Ygnacio Coronel

From Wikipedia, the free encyclopedia

Ygnacio Coronel (1795–1862) was a settler in the Pueblo de Los Ángeles of Mexican Alta California. He was a member of the Los Angeles Common Council.

Life[edit]

Jose Ygnacio Franco Coronel was born in Mexico City, during the colonial New Spain period. He joined the Spanish army and by 1814 rose to the rank of corporal of the cavalry. He married Maria Josefa Francisca Romero (1802 –1871), a native of Toluca.[1]

In 1834, as a part of the Híjar-Padrés Colony, Ygnacio brought his family (two sons, Antonio F. Coronel and Manuel F. Coronel, four daughters, and his nephew Agustín Olvera) to Alta California,[2] where he started a new life as a civilian. Ygnacio Coronel was a schoolmaster. His son, Antonio, married Mariana W. de Coronel.
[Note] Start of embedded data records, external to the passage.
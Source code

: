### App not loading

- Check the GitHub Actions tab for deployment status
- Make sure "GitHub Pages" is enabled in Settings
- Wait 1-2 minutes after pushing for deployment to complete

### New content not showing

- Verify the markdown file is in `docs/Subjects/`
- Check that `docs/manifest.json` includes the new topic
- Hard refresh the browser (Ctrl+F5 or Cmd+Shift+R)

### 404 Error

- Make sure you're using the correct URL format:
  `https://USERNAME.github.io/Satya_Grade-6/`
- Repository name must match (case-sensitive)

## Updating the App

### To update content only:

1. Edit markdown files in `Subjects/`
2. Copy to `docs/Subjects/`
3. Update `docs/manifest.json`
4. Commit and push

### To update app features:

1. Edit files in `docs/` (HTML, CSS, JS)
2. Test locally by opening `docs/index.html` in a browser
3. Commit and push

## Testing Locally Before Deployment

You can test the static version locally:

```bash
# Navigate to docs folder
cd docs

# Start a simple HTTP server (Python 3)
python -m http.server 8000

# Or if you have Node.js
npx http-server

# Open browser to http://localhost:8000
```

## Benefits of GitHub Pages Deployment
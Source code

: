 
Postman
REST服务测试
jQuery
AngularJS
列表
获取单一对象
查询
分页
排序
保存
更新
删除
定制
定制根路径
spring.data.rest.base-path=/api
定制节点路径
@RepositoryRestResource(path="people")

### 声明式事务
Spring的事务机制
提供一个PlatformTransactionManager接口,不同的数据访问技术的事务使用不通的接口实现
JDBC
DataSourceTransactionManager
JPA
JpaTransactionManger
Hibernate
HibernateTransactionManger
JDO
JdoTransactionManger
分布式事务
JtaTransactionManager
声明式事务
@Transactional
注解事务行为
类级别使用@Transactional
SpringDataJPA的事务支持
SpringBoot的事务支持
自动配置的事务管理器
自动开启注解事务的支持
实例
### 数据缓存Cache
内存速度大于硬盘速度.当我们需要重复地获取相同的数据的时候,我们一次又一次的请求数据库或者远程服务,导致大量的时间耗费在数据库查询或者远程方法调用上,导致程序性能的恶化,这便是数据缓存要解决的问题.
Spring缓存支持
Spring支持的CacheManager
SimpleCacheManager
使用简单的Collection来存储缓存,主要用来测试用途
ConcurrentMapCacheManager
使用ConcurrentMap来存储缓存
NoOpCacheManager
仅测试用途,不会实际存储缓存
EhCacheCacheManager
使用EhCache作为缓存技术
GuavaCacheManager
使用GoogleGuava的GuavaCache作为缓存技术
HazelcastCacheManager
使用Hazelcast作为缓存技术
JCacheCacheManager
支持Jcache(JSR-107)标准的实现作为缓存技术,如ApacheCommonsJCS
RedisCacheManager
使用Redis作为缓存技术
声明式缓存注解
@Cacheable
In 1836, Coronel was appointed commissioner of the secularized Mission San Miguel Arcángel. In 1837 he taught in the Pueblo de Los Angeles, and afterwards he was secretary of the Ayuntamiento (Los Angeles City Council). In 1843 he was granted Rancho La Cañada.

Ygnacio Coronel died in 1862, after the U.S. statehood of California in 1850.

References[edit]

  1. ^ Jose Ygnacio Franco Coronel genealogy
  2. ^ C. Alan Hutchinson, An Official List of the Members of the Hijar-Padres Colony for Mexican California, 1834, The Pacific Historical Review, Vol. 42, No. 3 (Aug., 1973), pp. 407-418, University of California Press.